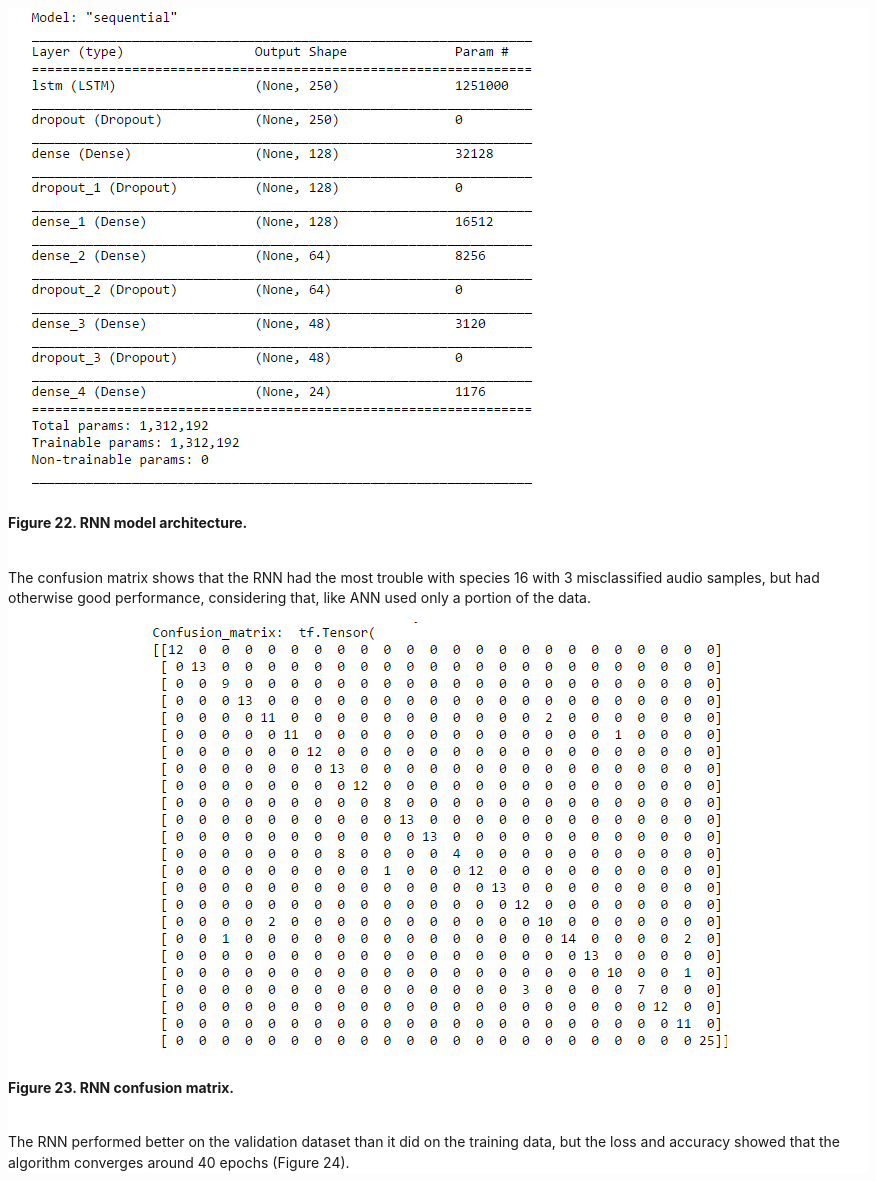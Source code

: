 <img src="https://github.com/pnanimal/Portfolio/blob/images/AudioDeepLearning/RNNmodel.png" align: center>
</p></center>
<b>Figure 22. RNN model architecture.</b><BR><BR>
<p>    The confusion matrix shows that the RNN had the most trouble with species 16 with 3 misclassified audio samples, but had otherwise good performance, considering that, like ANN used only a portion of the data. </p>
<p><center>
<img src="https://github.com/pnanimal/Portfolio/blob/images/AudioDeepLearning/RNNConfusionMatrix.png" align: center>
</p></center>
<b>Figure 23. RNN confusion matrix.</b><BR><BR>
<p>    The RNN performed better on the validation dataset than it did on the training data, but the loss and accuracy showed that the algorithm converges around 40 epochs (Figure 24).</p>
<p><center>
* * *
*TASK BRIEF*.
Set the preceding data down again word for word, omitting images.

*RESULT BELOW*.
Source code

: <img src="https://github.com/pnanimal/Portfolio/blob/images/AudioDeepLearning/RNNmodel.png" align: center>
</p></center>
<b>Figure 22. RNN model architecture.</b><BR><BR>
<p>    The confusion matrix shows that the RNN had the most trouble with species 16 with 3 misclassified audio samples, but had otherwise good performance, considering that, like ANN used only a portion of the data. </p>
<p><center>
<img src="https://github.com/pnanimal/Portfolio/blob/images/AudioDeepLearning/RNNConfusionMatrix.png" align: center>
</p></center>
<b>Figure 23. RNN confusion matrix.</b><BR><BR>
<p>    The RNN performed better on the validation dataset than it did on the training data, but the loss and accuracy showed that the algorithm converges around 40 epochs (Figure 24).</p>
<p><center>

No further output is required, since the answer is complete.